From the records below, transcribe exactly the lines that begin at the line with "- [ ] Local Shop" and end at the line with "## UI focusing", both included.

[[ Extracted data open ]]

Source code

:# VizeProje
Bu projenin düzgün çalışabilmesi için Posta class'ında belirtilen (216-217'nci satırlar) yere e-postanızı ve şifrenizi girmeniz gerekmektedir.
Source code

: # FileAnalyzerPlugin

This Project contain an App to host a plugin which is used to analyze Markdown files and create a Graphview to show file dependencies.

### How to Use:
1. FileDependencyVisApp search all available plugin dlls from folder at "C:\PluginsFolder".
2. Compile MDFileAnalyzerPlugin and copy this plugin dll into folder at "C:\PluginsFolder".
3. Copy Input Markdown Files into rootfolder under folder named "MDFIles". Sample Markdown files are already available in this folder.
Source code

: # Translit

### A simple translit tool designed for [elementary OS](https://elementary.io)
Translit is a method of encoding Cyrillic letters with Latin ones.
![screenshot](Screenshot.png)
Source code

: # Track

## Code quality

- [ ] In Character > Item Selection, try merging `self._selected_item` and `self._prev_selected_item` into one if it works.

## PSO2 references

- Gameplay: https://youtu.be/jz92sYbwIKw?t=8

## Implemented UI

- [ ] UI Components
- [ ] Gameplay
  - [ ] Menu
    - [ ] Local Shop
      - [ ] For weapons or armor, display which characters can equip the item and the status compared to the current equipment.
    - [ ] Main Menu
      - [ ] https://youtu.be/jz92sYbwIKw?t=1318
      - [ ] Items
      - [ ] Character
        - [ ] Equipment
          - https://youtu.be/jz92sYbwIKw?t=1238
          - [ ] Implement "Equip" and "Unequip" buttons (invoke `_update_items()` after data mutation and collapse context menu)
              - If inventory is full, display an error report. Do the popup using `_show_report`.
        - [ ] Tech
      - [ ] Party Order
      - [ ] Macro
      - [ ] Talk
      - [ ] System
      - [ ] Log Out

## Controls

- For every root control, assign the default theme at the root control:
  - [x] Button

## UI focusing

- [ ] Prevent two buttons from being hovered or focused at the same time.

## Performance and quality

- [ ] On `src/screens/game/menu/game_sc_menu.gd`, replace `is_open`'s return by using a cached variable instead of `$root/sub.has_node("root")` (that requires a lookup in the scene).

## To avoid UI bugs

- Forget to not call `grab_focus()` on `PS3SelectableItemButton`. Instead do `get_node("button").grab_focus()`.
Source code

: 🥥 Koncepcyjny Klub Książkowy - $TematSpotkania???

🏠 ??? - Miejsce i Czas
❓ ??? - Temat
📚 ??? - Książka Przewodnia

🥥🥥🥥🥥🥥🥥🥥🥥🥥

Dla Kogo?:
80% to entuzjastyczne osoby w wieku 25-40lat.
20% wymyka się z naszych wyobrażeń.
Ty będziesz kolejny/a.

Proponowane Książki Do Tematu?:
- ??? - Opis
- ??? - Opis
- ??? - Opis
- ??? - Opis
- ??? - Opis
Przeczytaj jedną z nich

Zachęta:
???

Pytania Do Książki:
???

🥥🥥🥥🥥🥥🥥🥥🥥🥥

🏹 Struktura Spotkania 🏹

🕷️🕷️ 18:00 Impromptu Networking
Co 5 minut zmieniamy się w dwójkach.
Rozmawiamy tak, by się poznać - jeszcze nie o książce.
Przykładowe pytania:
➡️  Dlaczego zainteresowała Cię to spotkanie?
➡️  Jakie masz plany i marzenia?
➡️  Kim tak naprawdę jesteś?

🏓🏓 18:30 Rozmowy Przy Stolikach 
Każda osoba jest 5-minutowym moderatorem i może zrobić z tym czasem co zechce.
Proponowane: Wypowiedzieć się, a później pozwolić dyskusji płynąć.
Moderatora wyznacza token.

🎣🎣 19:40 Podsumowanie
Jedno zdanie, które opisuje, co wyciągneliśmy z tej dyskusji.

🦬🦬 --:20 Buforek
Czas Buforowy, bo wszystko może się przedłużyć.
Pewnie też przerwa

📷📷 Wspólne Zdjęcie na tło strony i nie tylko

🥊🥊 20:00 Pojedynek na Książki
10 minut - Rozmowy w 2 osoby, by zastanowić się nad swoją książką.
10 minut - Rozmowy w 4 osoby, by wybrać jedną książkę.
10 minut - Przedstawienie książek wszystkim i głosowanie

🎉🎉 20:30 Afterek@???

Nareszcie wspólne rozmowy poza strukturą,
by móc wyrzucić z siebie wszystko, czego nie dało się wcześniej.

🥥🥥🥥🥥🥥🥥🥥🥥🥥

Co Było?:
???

[[ Extracted data closed ]]

▸ Written response:
    - [ ] Local Shop
      - [ ] For weapons or armor, display which characters can equip the item and the status compared to the current equipment.
    - [ ] Main Menu
      - [ ] https://youtu.be/jz92sYbwIKw?t=1318
      - [ ] Items
      - [ ] Character
        - [ ] Equipment
          - https://youtu.be/jz92sYbwIKw?t=1238
          - [ ] Implement "Equip" and "Unequip" buttons (invoke `_update_items()` after data mutation and collapse context menu)
              - If inventory is full, display an error report. Do the popup using `_show_report`.
        - [ ] Tech
      - [ ] Party Order
      - [ ] Macro
      - [ ] Talk
      - [ ] System
      - [ ] Log Out

## Controls

- For every root control, assign the default theme at the root control:
  - [x] Button

## UI focusing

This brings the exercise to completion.